• [WHAT THE EXERCISE ASKS] Find every line of the listing below where "author" appears, and copy it.

• [EXERCISE MATERIALS]
---

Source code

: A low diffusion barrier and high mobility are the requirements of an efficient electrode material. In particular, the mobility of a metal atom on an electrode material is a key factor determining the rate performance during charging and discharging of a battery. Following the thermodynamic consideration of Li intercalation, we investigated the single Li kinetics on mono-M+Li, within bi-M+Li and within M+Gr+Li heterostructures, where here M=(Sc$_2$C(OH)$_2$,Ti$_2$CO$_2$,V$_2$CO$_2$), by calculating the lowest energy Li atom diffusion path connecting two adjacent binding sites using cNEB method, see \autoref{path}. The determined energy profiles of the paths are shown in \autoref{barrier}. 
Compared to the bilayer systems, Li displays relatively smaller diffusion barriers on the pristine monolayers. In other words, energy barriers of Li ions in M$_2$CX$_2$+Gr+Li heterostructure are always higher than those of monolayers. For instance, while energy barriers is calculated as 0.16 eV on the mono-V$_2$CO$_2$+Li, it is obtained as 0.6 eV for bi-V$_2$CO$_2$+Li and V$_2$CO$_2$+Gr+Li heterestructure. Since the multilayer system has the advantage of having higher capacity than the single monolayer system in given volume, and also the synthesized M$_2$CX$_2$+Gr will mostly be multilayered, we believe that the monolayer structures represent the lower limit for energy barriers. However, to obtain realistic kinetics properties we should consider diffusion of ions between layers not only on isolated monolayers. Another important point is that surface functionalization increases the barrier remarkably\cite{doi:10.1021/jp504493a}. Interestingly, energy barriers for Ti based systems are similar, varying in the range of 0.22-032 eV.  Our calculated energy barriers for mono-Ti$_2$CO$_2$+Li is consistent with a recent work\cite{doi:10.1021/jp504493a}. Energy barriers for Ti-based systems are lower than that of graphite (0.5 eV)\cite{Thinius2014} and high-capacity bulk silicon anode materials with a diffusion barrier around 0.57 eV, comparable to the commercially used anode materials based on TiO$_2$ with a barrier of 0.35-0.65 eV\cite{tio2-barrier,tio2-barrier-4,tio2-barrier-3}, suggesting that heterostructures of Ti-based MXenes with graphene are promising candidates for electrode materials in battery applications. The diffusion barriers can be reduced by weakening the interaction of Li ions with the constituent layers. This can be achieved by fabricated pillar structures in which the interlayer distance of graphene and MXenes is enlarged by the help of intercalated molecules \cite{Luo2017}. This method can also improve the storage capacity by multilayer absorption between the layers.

---

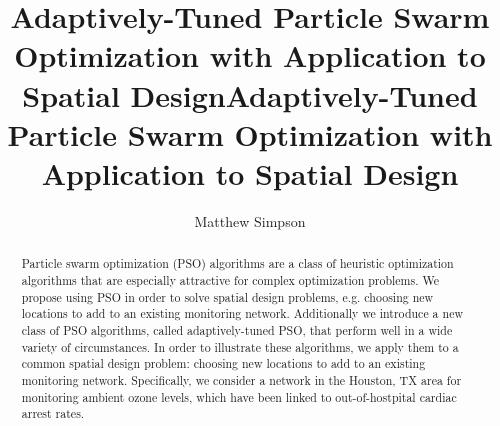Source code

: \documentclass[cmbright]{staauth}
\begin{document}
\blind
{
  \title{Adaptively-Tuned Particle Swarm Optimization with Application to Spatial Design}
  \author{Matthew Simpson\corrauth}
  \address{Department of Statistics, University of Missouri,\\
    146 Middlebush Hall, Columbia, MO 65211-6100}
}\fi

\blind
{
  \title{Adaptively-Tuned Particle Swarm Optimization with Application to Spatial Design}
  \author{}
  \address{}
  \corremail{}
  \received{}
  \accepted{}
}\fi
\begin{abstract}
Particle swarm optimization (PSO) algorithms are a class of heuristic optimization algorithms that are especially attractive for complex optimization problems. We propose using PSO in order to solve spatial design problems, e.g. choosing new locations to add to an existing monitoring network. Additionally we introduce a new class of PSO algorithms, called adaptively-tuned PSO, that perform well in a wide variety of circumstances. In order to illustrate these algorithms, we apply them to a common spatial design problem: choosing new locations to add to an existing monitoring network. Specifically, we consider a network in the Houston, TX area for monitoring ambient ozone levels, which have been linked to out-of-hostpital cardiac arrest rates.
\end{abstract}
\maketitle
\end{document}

---

• [ANSWER TO THE EXERCISE]
  \author{Matthew Simpson\corrauth}
  \author{}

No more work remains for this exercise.